Because gastrointestinal difficulties could signal more serious problems, and because there are significant differences in how products in this category work, a pharmacist can play a vital role when their advice is sought by patients.
"Prilosec takes a little longer to work. Pepcid and Zantac probably work a little quicker. Of course, the good old antacids still work the fastest," said Greg Jones, director of pharmacy, Harmons, West Valley City, Utah. "So, if somebody needs something that is going to work right now, Tums and Mylanta still work great. Short-term, Zantac and Pepcid are pretty good, and if they are going to take it for longer, maybe Prilosec is the right answer."
It was not very many years ago that many of these products were prescription items, so a pharmacist can help a patient make sure they are taking them for the right situations. "We always worry that somebody has a bleeding ulcer, or a serious problem that they really need to see a doctor for. So, it is important to ask questions and find out exactly what is going on with the patient," Jones said.
Verne Mounts, director of pharmacy, Buehlers Food Markets, Wooster, Ohio, encountered exactly this kind of situation one of the last times he worked behind the counter. Because he wrote a local newspaper column, a customer sought him out one Saturday morning as an accessible health care expert. Her husband was waiting in the car and she was asking about several stomach medicines. A sequence of questions brought out the information that the husband previously had a bleeding ulcer. Mounts sold them nothing and advised them to go directly to the emergency room, which turned out to be the right call. The man was having a recurrence, spent several days in the hospital, and eventually returned to the store to thank Mounts.
"Sometimes the most powerful recommendation we can make is to sell no product whatsoever and to be the triage mechanism to get people inserted into the health care system at the appropriate level," he said. "Would I have had that opportunity if there were fewer selections up front? Maybe not. Maybe they would have just picked up a couple of items on their own."

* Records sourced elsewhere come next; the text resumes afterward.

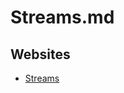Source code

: # Streams.md

## Websites

* [Streams](https://learn.microsoft.com/en-us/sysinternals/downloads/streams)
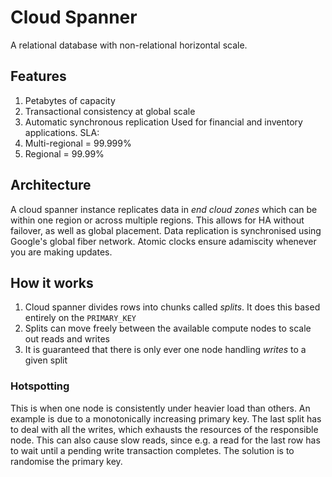 # Cloud Spanner
A relational database with non-relational horizontal scale.

## Features
1. Petabytes of capacity
1. Transactional consistency at global scale
1. Automatic synchronous replication
Used for financial and inventory applications.
SLA:
1. Multi-regional = 99.999%
1. Regional = 99.99%

## Architecture
A cloud spanner instance replicates data in _end cloud zones_ which can be within one region or across multiple regions.
This allows for HA without failover, as well as global placement.
Data replication is synchronised using Google's global fiber network.
Atomic clocks ensure adamiscity whenever you are making updates.

## How it works
1. Cloud spanner divides rows into chunks called _splits_. It does this based entirely on the `PRIMARY_KEY`
1. Splits can move freely between the available compute nodes to scale out reads and writes
1. It is guaranteed that there is only ever one node handling *writes* to a given split
### Hotspotting
This is when one node is consistently under heavier load than others.
An example is due to a monotonically increasing primary key.
The last split has to deal with all the writes, which exhausts the resources of the responsible node.
This can also cause slow reads, since e.g. a read for the last row has to wait until a pending write transaction completes.
The solution is to randomise the primary key.
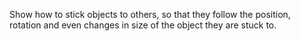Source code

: Show how to stick objects to others, so that they follow the position, rotation and even changes in size of the object they are stuck to.
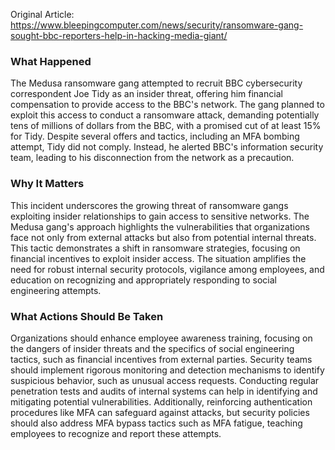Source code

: Original Article: https://www.bleepingcomputer.com/news/security/ransomware-gang-sought-bbc-reporters-help-in-hacking-media-giant/

### What Happened

The Medusa ransomware gang attempted to recruit BBC cybersecurity correspondent Joe Tidy as an insider threat, offering him financial compensation to provide access to the BBC's network. The gang planned to exploit this access to conduct a ransomware attack, demanding potentially tens of millions of dollars from the BBC, with a promised cut of at least 15% for Tidy. Despite several offers and tactics, including an MFA bombing attempt, Tidy did not comply. Instead, he alerted BBC's information security team, leading to his disconnection from the network as a precaution.

### Why It Matters

This incident underscores the growing threat of ransomware gangs exploiting insider relationships to gain access to sensitive networks. The Medusa gang's approach highlights the vulnerabilities that organizations face not only from external attacks but also from potential internal threats. This tactic demonstrates a shift in ransomware strategies, focusing on financial incentives to exploit insider access. The situation amplifies the need for robust internal security protocols, vigilance among employees, and education on recognizing and appropriately responding to social engineering attempts.

### What Actions Should Be Taken

Organizations should enhance employee awareness training, focusing on the dangers of insider threats and the specifics of social engineering tactics, such as financial incentives from external parties. Security teams should implement rigorous monitoring and detection mechanisms to identify suspicious behavior, such as unusual access requests. Conducting regular penetration tests and audits of internal systems can help in identifying and mitigating potential vulnerabilities. Additionally, reinforcing authentication procedures like MFA can safeguard against attacks, but security policies should also address MFA bypass tactics such as MFA fatigue, teaching employees to recognize and report these attempts.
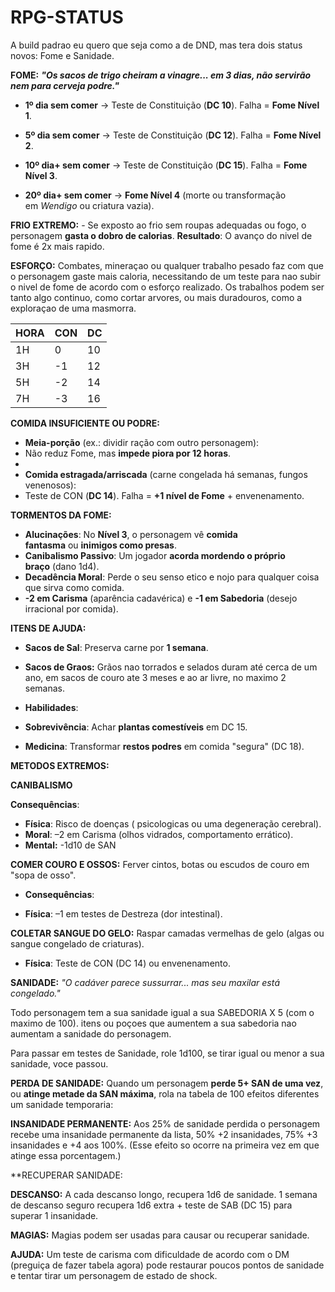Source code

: # RPG-STATUS

A build padrao eu quero que seja como a de DND, mas tera dois status novos: Fome e Sanidade.

**FOME:** ***"Os sacos de trigo cheiram a vinagre... em 3 dias, não servirão nem para cerveja podre."***

- **1º dia sem comer** → Teste de Constituição (**DC 10**). Falha = **Fome Nível 1**.
    
- **5º dia sem comer** → Teste de Constituição (**DC 12**). Falha = **Fome Nível 2**.
    
- **10º dia+ sem comer** → Teste de Constituição (**DC 15**). Falha = **Fome Nível 3**.
    
- **20º dia+ sem comer** → **Fome Nível 4** (morte ou transformação em _Wendigo_ ou criatura vazia).

**FRIO EXTREMO:** - Se exposto ao frio sem roupas adequadas ou fogo, o personagem **gasta o dobro de calorias**. **Resultado**: O avanço do nivel de fome é 2x mais rapido. 

**ESFORÇO:** Combates, mineraçao ou qualquer trabalho pesado faz com que o personagem gaste mais caloria, necessitando de um teste para nao subir o nivel de fome de acordo com o esforço realizado. Os trabalhos podem ser tanto algo continuo, como cortar arvores, ou mais duradouros, como a exploraçao de uma masmorra.


| HORA | CON | DC  |
| ---- | --- | --- |
| 1H   | 0   | 10  |
| 3H   | -1  | 12  |
| 5H   | -2  | 14  |
| 7H   | -3  | 16  |

**COMIDA INSUFICIENTE OU PODRE:** 

- **Meia-porção** (ex.: dividir ração com outro personagem):
- Não reduz Fome, mas **impede piora por 12 horas**.    
- 
- **Comida estragada/arriscada** (carne congelada há semanas, fungos venenosos):
- Teste de CON (**DC 14**). Falha = **+1 nível de Fome** + envenenamento.

**TORMENTOS DA FOME:** 

- **Alucinações**: No **Nível 3**, o personagem vê **comida fantasma** ou **inimigos como presas**.
- **Canibalismo Passivo**: Um jogador **acorda mordendo o próprio braço** (dano 1d4).
- **Decadência Moral**: Perde o seu senso etico e nojo para qualquer coisa que sirva como comida.
- **-2 em Carisma** (aparência cadavérica) e **-1 em Sabedoria** (desejo irracional por comida).

**ITENS DE AJUDA:** 
- **Sacos de Sal**: Preserva carne por **1 semana**.
- **Sacos de Graos:** Grãos nao torrados e selados duram até cerca de um ano, em sacos de couro ate 3 meses e ao ar livre, no maximo 2 semanas.

- **Habilidades**:
- **Sobrevivência**: Achar **plantas comestíveis** em DC 15.
- **Medicina**: Transformar **restos podres** em comida "segura" (DC 18).


**METODOS EXTREMOS:**  

**CANIBALISMO**

**Consequências**:

- **Física**: Risco de doenças ( psicologicas ou uma degeneração cerebral).
- **Moral**: –2 em Carisma (olhos vidrados, comportamento errático).
- **Mental:** -1d10 de SAN

**COMER COURO E OSSOS:** Ferver cintos, botas ou escudos de couro em "sopa de osso".

- **Consequências**:

- **Física**: –1 em testes de Destreza (dor intestinal).

 **COLETAR SANGUE DO GELO:** Raspar camadas vermelhas de gelo (algas ou sangue congelado de criaturas).

- **Física**: Teste de CON (DC 14) ou envenenamento.


**SANIDADE:** *"O cadáver parece sussurrar... mas seu maxilar está congelado."*


Todo personagem tem a sua sanidade igual a sua SABEDORIA X 5 (com o maximo de 100). itens ou poçoes que aumentem a sua sabedoria nao aumentam a sanidade do personagem. 

Para passar em testes de Sanidade, role 1d100, se tirar igual ou menor a sua sanidade, voce passou.

**PERDA DE SANIDADE:** Quando um personagem **perde 5+ SAN de uma vez**, ou **atinge metade da SAN máxima**, rola na tabela de 100 efeitos diferentes um sanidade temporaria:

**INSANIDADE PERMANENTE:** Aos 25% de sanidade perdida o personagem recebe uma insanidade permanente da lista, 50% +2 insanidades, 75% +3 insanidades e +4 aos 100%. (Esse efeito so ocorre na primeira vez em que atinge essa porcentagem.)

**RECUPERAR SANIDADE: 

**DESCANSO:** A cada descanso longo, recupera 1d6 de sanidade. 1 semana de descanso seguro recupera 1d6 extra + teste de SAB (DC 15) para superar 1 insanidade.

**MAGIAS:** Magias podem ser usadas para causar ou recuperar sanidade.

**AJUDA:** Um teste de carisma com dificuldade de acordo com o DM (preguiça de fazer tabela agora) pode restaurar poucos pontos de sanidade e tentar tirar um personagem de estado de shock.
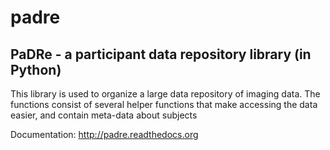 padre
=====

PaDRe - a participant data repository library (in Python)
--------------------------------------------------------

This library is used to organize a large data repository of imaging data. The functions
consist of several helper functions that make accessing the data easier, and contain 
meta-data about subjects

Documentation: http://padre.readthedocs.org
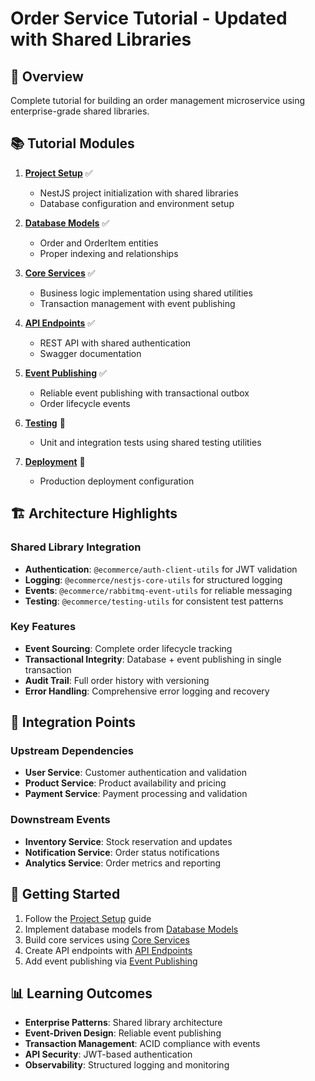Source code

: # Order Service Tutorial - Updated with Shared Libraries

## 🎯 Overview
Complete tutorial for building an order management microservice using enterprise-grade shared libraries.

## 📚 Tutorial Modules

1. **[Project Setup](./01-project-setup.md)** ✅
   - NestJS project initialization with shared libraries
   - Database configuration and environment setup

2. **[Database Models](./02-database-models.md)** ✅
   - Order and OrderItem entities
   - Proper indexing and relationships

3. **[Core Services](./03-core-services.md)** ✅
   - Business logic implementation using shared utilities
   - Transaction management with event publishing

4. **[API Endpoints](./04-api-endpoints.md)** ✅
   - REST API with shared authentication
   - Swagger documentation

5. **[Event Publishing](./05-event-publishing.md)** ✅
   - Reliable event publishing with transactional outbox
   - Order lifecycle events

6. **[Testing](./06-testing.md)** 🚧
   - Unit and integration tests using shared testing utilities

7. **[Deployment](./07-deployment.md)** 🚧
   - Production deployment configuration

## 🏗️ Architecture Highlights

### Shared Library Integration
- **Authentication**: `@ecommerce/auth-client-utils` for JWT validation
- **Logging**: `@ecommerce/nestjs-core-utils` for structured logging
- **Events**: `@ecommerce/rabbitmq-event-utils` for reliable messaging
- **Testing**: `@ecommerce/testing-utils` for consistent test patterns

### Key Features
- **Event Sourcing**: Complete order lifecycle tracking
- **Transactional Integrity**: Database + event publishing in single transaction
- **Audit Trail**: Full order history with versioning
- **Error Handling**: Comprehensive error logging and recovery

## 🔗 Integration Points

### Upstream Dependencies
- **User Service**: Customer authentication and validation
- **Product Service**: Product availability and pricing
- **Payment Service**: Payment processing and validation

### Downstream Events
- **Inventory Service**: Stock reservation and updates
- **Notification Service**: Order status notifications
- **Analytics Service**: Order metrics and reporting

## 🚀 Getting Started

1. Follow the [Project Setup](./01-project-setup.md) guide
2. Implement database models from [Database Models](./02-database-models.md)
3. Build core services using [Core Services](./03-core-services.md)
4. Create API endpoints with [API Endpoints](./04-api-endpoints.md)
5. Add event publishing via [Event Publishing](./05-event-publishing.md)

## 📊 Learning Outcomes

- **Enterprise Patterns**: Shared library architecture
- **Event-Driven Design**: Reliable event publishing
- **Transaction Management**: ACID compliance with events
- **API Security**: JWT-based authentication
- **Observability**: Structured logging and monitoring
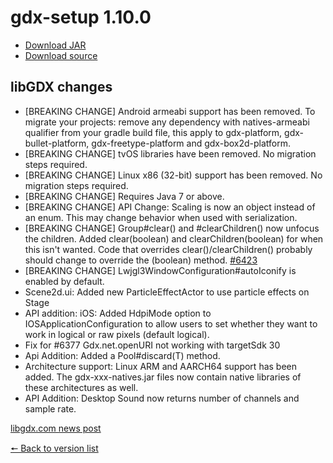 # gdx-setup 1.10.0

* [Download JAR](https://github.com/JavaCakeGames/gdx-setup-archive/blob/main/gdx-setup_1.10.0.jar)
* [Download source](https://github.com/JavaCakeGames/gdx-setup-archive/blob/main/sources/gdx-setup_1.10.0.zip)

## libGDX changes

- \[BREAKING CHANGE\] Android armeabi support has been removed. To migrate your projects: remove any dependency with natives-armeabi qualifier from your gradle build file, this apply to gdx-platform, gdx-bullet-platform, gdx-freetype-platform and gdx-box2d-platform.
- \[BREAKING CHANGE\] tvOS libraries have been removed. No migration steps required.
- \[BREAKING CHANGE\] Linux x86 (32-bit) support has been removed. No migration steps required.
- \[BREAKING CHANGE\] Requires Java 7 or above.
- \[BREAKING CHANGE\] API Change: Scaling is now an object instead of an enum. This may change behavior when used with serialization.
- \[BREAKING CHANGE\] Group#clear() and #clearChildren() now unfocus the children. Added clear(boolean) and clearChildren(boolean) for when this isn't wanted. Code that overrides clear()/clearChildren() probably should change to override the (boolean) method. [#6423](https://github.com/libgdx/libgdx/pull/6423)
- \[BREAKING CHANGE\] Lwjgl3WindowConfiguration#autoIconify is enabled by default.
- Scene2d.ui: Added new ParticleEffectActor to use particle effects on Stage
- API addition: iOS: Added HdpiMode option to IOSApplicationConfiguration to allow users to set whether they want to work in logical or raw pixels (default logical).
- Fix for #6377 Gdx.net.openURI not working with targetSdk 30
- Api Addition: Added a Pool#discard(T) method.
- Architecture support: Linux ARM and AARCH64 support has been added. The gdx-xxx-natives.jar files now contain native libraries of these architectures as well.
- API Addition: Desktop Sound now returns number of channels and sample rate.

[libgdx.com news post](https://libgdx.com/news/2021/04/gdx-1-10)

[🠔 Back to version list](https://javacakegames.github.io/gdx-setup-archive/)

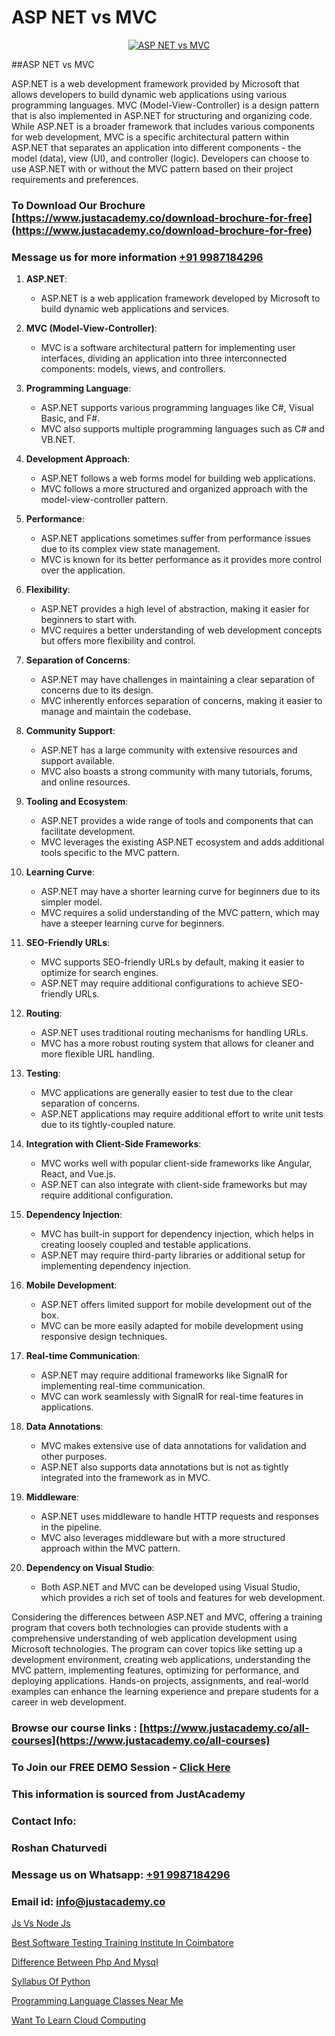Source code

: # ASP NET vs MVC

<p align="center">
  <a href="https://justacademy.co/course-detail/asp-net-training">
    <img src="https://justacademy.co/storage2/course_image/1708336878_course_image.png" alt="ASP NET vs MVC">
  </a>
</p>
##ASP NET vs MVC

ASP.NET is a web development framework provided by Microsoft that allows developers to build dynamic web applications using various programming languages. MVC (Model-View-Controller) is a design pattern that is also implemented in ASP.NET for structuring and organizing code. While ASP.NET is a broader framework that includes various components for web development, MVC is a specific architectural pattern within ASP.NET that separates an application into different components - the model (data), view (UI), and controller (logic). Developers can choose to use ASP.NET with or without the MVC pattern based on their project requirements and preferences.
### To Download Our Brochure [https://www.justacademy.co/download-brochure-for-free](https://www.justacademy.co/download-brochure-for-free)
### Message us for more information [+91 9987184296](https://api.whatsapp.com/send?phone=919987184296)
1) **ASP.NET**:
   - ASP.NET is a web application framework developed by Microsoft to build dynamic web applications and services.
  
2) **MVC (Model-View-Controller)**:
   - MVC is a software architectural pattern for implementing user interfaces, dividing an application into three interconnected components: models, views, and controllers.

3) **Programming Language**:
   - ASP.NET supports various programming languages like C#, Visual Basic, and F#.
   - MVC also supports multiple programming languages such as C# and VB.NET.

4) **Development Approach**:
   - ASP.NET follows a web forms model for building web applications.
   - MVC follows a more structured and organized approach with the model-view-controller pattern.

5) **Performance**:
   - ASP.NET applications sometimes suffer from performance issues due to its complex view state management.
   - MVC is known for its better performance as it provides more control over the application.

6) **Flexibility**:
   - ASP.NET provides a high level of abstraction, making it easier for beginners to start with.
   - MVC requires a better understanding of web development concepts but offers more flexibility and control.

7) **Separation of Concerns**:
   - ASP.NET may have challenges in maintaining a clear separation of concerns due to its design.
   - MVC inherently enforces separation of concerns, making it easier to manage and maintain the codebase.

8) **Community Support**:
   - ASP.NET has a large community with extensive resources and support available.
   - MVC also boasts a strong community with many tutorials, forums, and online resources.

9) **Tooling and Ecosystem**:
   - ASP.NET provides a wide range of tools and components that can facilitate development.
   - MVC leverages the existing ASP.NET ecosystem and adds additional tools specific to the MVC pattern.

10) **Learning Curve**:
    - ASP.NET may have a shorter learning curve for beginners due to its simpler model.
    - MVC requires a solid understanding of the MVC pattern, which may have a steeper learning curve for beginners.

11) **SEO-Friendly URLs**:
    - MVC supports SEO-friendly URLs by default, making it easier to optimize for search engines.
    - ASP.NET may require additional configurations to achieve SEO-friendly URLs.

12) **Routing**:
    - ASP.NET uses traditional routing mechanisms for handling URLs.
    - MVC has a more robust routing system that allows for cleaner and more flexible URL handling.

13) **Testing**:
    - MVC applications are generally easier to test due to the clear separation of concerns.
    - ASP.NET applications may require additional effort to write unit tests due to its tightly-coupled nature.

14) **Integration with Client-Side Frameworks**:
    - MVC works well with popular client-side frameworks like Angular, React, and Vue.js.
    - ASP.NET can also integrate with client-side frameworks but may require additional configuration.

15) **Dependency Injection**:
    - MVC has built-in support for dependency injection, which helps in creating loosely coupled and testable applications.
    - ASP.NET may require third-party libraries or additional setup for implementing dependency injection.

16) **Mobile Development**:
    - ASP.NET offers limited support for mobile development out of the box.
    - MVC can be more easily adapted for mobile development using responsive design techniques.

17) **Real-time Communication**:
    - ASP.NET may require additional frameworks like SignalR for implementing real-time communication.
    - MVC can work seamlessly with SignalR for real-time features in applications.

18) **Data Annotations**:
    - MVC makes extensive use of data annotations for validation and other purposes.
    - ASP.NET also supports data annotations but is not as tightly integrated into the framework as in MVC.

19) **Middleware**:
    - ASP.NET uses middleware to handle HTTP requests and responses in the pipeline.
    - MVC also leverages middleware but with a more structured approach within the MVC pattern.

20) **Dependency on Visual Studio**:
    - Both ASP.NET and MVC can be developed using Visual Studio, which provides a rich set of tools and features for web development.

Considering the differences between ASP.NET and MVC, offering a training program that covers both technologies can provide students with a comprehensive understanding of web application development using Microsoft technologies. The program can cover topics like setting up a development environment, creating web applications, understanding the MVC pattern, implementing features, optimizing for performance, and deploying applications. Hands-on projects, assignments, and real-world examples can enhance the learning experience and prepare students for a career in web development.

### Browse our course links : [https://www.justacademy.co/all-courses](https://www.justacademy.co/all-courses) 
### To Join our FREE DEMO Session - [Click Here](https://www.justacademy.co/register-for-course-demo)


### This information is sourced from JustAcademy
### Contact Info:
### Roshan Chaturvedi
### Message us on Whatsapp: [+91 9987184296](https://api.whatsapp.com/send?phone=919987184296)
### Email id: [info@justacademy.co](mailto:info@justacademy.co)
                
[Js Vs Node Js](https://www.linkedin.com/pulse/js-vs-node-justacademy-coimbatore-miyoc?trackingId=nYgOOO6hedundD5NCh1JBQ%3D%3D&lipi=urn%3Ali%3Apage%3Ad_flagship3_company_admin%3BzebO8%2FdlQdOp%2FzsKprgh%2FA%3D%3D)

[Best Software Testing Training Institute In Coimbatore](https://www.linkedin.com/pulse/best-software-testing-training-institute-coimbatore-onqdc?trackingId=CMdAI%2BVnYQAjJTLQ%2BBlZCg%3D%3D&lipi=urn%3Ali%3Apage%3Ad_flagship3_company_admin%3BGzpHiwsYRr22lJjP82PYtA%3D%3D)

[Difference Between Php And Mysql](https://medium.com/@roneet705/difference-between-php-and-mysql-d3fc74f6da1f)

[Syllabus Of Python](https://medium.com/@kamblerajas684/syllabus-of-python-801a281f215c)

[Programming Language Classes Near Me](https://justacademyin.github.io/justacademy/programming-language-classes-near-me)

[Want To Learn Cloud Computing](https://justacademyin.github.io/justacademy/want-to-learn-cloud-computing)

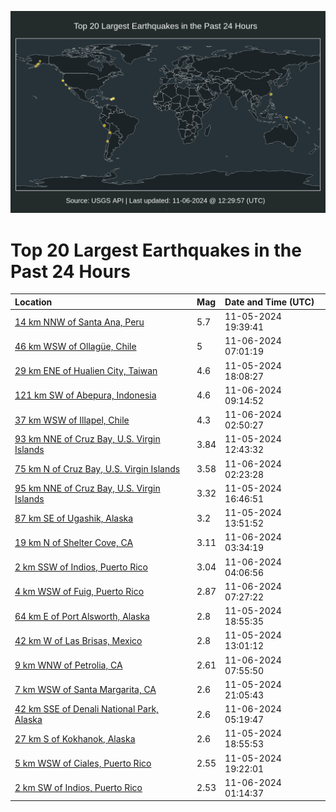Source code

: ![Map](./map.png)

# Top 20 Largest Earthquakes in the Past 24 Hours

| Location | Mag | Date and Time (UTC) |
|:---|:---|:---|
| [14 km NNW of Santa Ana, Peru](https://earthquake.usgs.gov/earthquakes/eventpage/us7000nq3d) | 5.7 | 11-05-2024 19:39:41 |
| [46 km WSW of Ollagüe, Chile](https://earthquake.usgs.gov/earthquakes/eventpage/us7000nq7d) | 5 | 11-06-2024 07:01:19 |
| [29 km ENE of Hualien City, Taiwan](https://earthquake.usgs.gov/earthquakes/eventpage/us7000nq32) | 4.6 | 11-05-2024 18:08:27 |
| [121 km SW of Abepura, Indonesia](https://earthquake.usgs.gov/earthquakes/eventpage/us7000nq8q) | 4.6 | 11-06-2024 09:14:52 |
| [37 km WSW of Illapel, Chile](https://earthquake.usgs.gov/earthquakes/eventpage/us7000nq6n) | 4.3 | 11-06-2024 02:50:27 |
| [93 km NNE of Cruz Bay, U.S. Virgin Islands](https://earthquake.usgs.gov/earthquakes/eventpage/pr2024310002) | 3.84 | 11-05-2024 12:43:32 |
| [75 km N of Cruz Bay, U.S. Virgin Islands](https://earthquake.usgs.gov/earthquakes/eventpage/pr2024311000) | 3.58 | 11-06-2024 02:23:28 |
| [95 km NNE of Cruz Bay, U.S. Virgin Islands](https://earthquake.usgs.gov/earthquakes/eventpage/pr71464873) | 3.32 | 11-05-2024 16:46:51 |
| [87 km SE of Ugashik, Alaska](https://earthquake.usgs.gov/earthquakes/eventpage/ak024e8wn9j5) | 3.2 | 11-05-2024 13:51:52 |
| [19 km N of Shelter Cove, CA](https://earthquake.usgs.gov/earthquakes/eventpage/nc75083086) | 3.11 | 11-06-2024 03:34:19 |
| [2 km SSW of Indios, Puerto Rico](https://earthquake.usgs.gov/earthquakes/eventpage/pr71464938) | 3.04 | 11-06-2024 04:06:56 |
| [4 km WSW of Fuig, Puerto Rico](https://earthquake.usgs.gov/earthquakes/eventpage/pr71464973) | 2.87 | 11-06-2024 07:27:22 |
| [64 km E of Port Alsworth, Alaska](https://earthquake.usgs.gov/earthquakes/eventpage/ak024e8zn96w) | 2.8 | 11-05-2024 18:55:35 |
| [42 km W of Las Brisas, Mexico](https://earthquake.usgs.gov/earthquakes/eventpage/us7000nq1y) | 2.8 | 11-05-2024 13:01:12 |
| [9 km WNW of Petrolia, CA](https://earthquake.usgs.gov/earthquakes/eventpage/nc75083136) | 2.61 | 11-06-2024 07:55:50 |
| [7 km WSW of Santa Margarita, CA](https://earthquake.usgs.gov/earthquakes/eventpage/nc75082981) | 2.6 | 11-05-2024 21:05:43 |
| [42 km SSE of Denali National Park, Alaska](https://earthquake.usgs.gov/earthquakes/eventpage/ak024eaf89vp) | 2.6 | 11-06-2024 05:19:47 |
| [27 km S of Kokhanok, Alaska](https://earthquake.usgs.gov/earthquakes/eventpage/ak024e8znahx) | 2.6 | 11-05-2024 18:55:53 |
| [5 km WSW of Ciales, Puerto Rico](https://earthquake.usgs.gov/earthquakes/eventpage/pr71464883) | 2.55 | 11-05-2024 19:22:01 |
| [2 km SW of Indios, Puerto Rico](https://earthquake.usgs.gov/earthquakes/eventpage/pr71464913) | 2.53 | 11-06-2024 01:14:37 |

On the other side of the patient spectrum are those with knowledge and familiarity with Internet resources, and the ability to successfully self-medicate, said John Fegan, senior vice president, Ahold USA, Braintree, Mass. "Today's consumer is a lot different from those 10 or 20 years ago when they depended on somebody else for knowledge," he said.
When asked, pharmacists will often try to start patients out with the milder products, like the antacids, but now there are some potentially more effective alternatives, said Rose Dickison, pharmacy supervisor, ShopRite of Hunterdon County, Flemington, N.J. "It's nice to know that there are different levels of intensity to treat different levels of symptoms and severity."
Pharmacists still get many questions from customers about stomach remedies, said Snider of Save Mart. "The pharmacist needs to be proactive, helping guide the patient to decide whether they need to see a physician or not."
"I see the professional role as trying to determine for the patient what their symptoms are and either getting them some relief from an over-the-counter product, or referring them to a physician for professional help," said Jim Linden, director of pharmacy, Nash Finch Co., Edina, Minn.